WHAT IS NEEDED: Could you show all lines in the entries below that contain the string "бути"?

DATA:
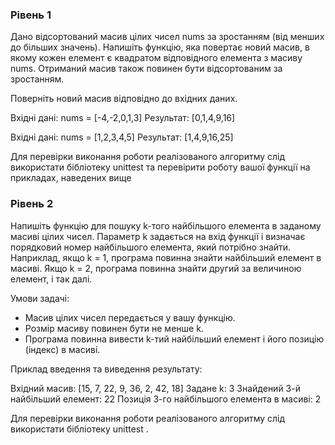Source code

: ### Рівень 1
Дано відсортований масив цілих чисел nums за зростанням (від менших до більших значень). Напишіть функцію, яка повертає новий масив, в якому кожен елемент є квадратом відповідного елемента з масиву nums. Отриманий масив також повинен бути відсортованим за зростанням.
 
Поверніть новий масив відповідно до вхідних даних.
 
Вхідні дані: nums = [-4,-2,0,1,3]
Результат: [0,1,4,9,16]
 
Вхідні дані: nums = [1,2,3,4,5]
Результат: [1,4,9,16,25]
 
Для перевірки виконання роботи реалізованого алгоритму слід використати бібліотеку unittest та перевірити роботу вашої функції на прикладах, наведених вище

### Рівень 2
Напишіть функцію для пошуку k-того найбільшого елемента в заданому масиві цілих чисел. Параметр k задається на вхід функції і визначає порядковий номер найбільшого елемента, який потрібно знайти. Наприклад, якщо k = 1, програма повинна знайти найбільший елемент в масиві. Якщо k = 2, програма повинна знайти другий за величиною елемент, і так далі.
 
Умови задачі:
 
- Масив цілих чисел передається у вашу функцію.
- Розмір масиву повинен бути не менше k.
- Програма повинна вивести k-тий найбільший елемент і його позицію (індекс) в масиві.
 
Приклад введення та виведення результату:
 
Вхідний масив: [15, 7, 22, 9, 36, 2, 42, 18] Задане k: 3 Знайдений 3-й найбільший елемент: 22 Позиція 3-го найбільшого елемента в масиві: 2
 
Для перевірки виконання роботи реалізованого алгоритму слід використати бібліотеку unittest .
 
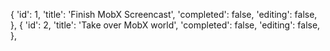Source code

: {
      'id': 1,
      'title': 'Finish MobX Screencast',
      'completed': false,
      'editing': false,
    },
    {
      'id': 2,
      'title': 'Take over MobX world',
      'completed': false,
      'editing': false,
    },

...

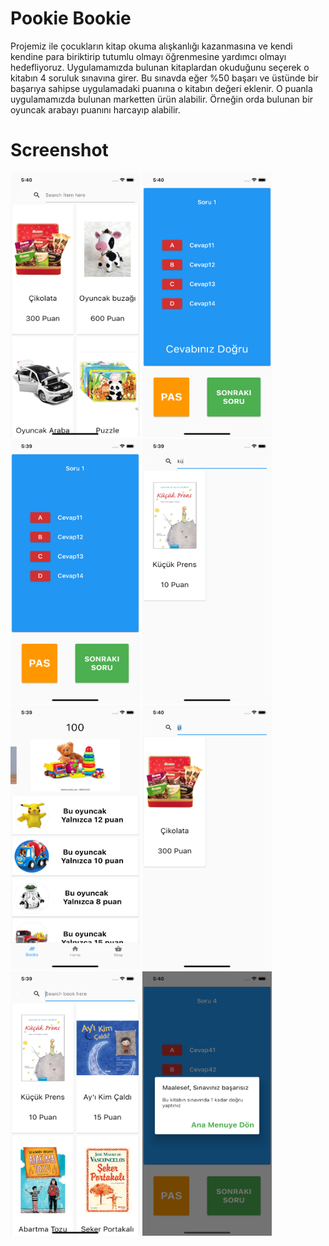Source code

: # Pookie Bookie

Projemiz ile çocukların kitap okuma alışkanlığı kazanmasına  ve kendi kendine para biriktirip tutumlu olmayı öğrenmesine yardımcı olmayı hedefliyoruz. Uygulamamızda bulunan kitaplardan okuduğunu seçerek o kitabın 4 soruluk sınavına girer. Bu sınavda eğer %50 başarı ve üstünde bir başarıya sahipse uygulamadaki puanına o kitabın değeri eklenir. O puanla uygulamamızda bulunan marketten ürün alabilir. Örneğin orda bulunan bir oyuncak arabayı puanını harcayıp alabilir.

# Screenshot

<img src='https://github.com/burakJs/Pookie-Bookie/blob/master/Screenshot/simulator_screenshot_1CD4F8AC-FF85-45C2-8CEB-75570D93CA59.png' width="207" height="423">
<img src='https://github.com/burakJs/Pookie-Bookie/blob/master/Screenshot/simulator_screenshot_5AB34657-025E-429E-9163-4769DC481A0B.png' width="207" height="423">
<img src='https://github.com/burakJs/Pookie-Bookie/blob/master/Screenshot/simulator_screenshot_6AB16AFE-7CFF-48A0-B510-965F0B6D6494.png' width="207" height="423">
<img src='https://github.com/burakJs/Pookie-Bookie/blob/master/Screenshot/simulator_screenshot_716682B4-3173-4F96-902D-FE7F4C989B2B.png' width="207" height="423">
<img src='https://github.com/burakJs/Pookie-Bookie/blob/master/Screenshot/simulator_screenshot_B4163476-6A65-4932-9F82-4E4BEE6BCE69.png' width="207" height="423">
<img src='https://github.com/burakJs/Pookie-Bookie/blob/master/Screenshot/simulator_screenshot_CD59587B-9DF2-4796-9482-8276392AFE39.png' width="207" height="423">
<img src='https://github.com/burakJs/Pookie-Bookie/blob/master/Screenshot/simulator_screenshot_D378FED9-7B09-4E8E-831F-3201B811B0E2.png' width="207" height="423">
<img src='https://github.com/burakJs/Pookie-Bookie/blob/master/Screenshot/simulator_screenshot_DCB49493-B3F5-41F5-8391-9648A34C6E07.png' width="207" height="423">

WRITTEN REPLY:
Дано відсортований масив цілих чисел nums за зростанням (від менших до більших значень). Напишіть функцію, яка повертає новий масив, в якому кожен елемент є квадратом відповідного елемента з масиву nums. Отриманий масив також повинен бути відсортованим за зростанням.
- Розмір масиву повинен бути не менше k.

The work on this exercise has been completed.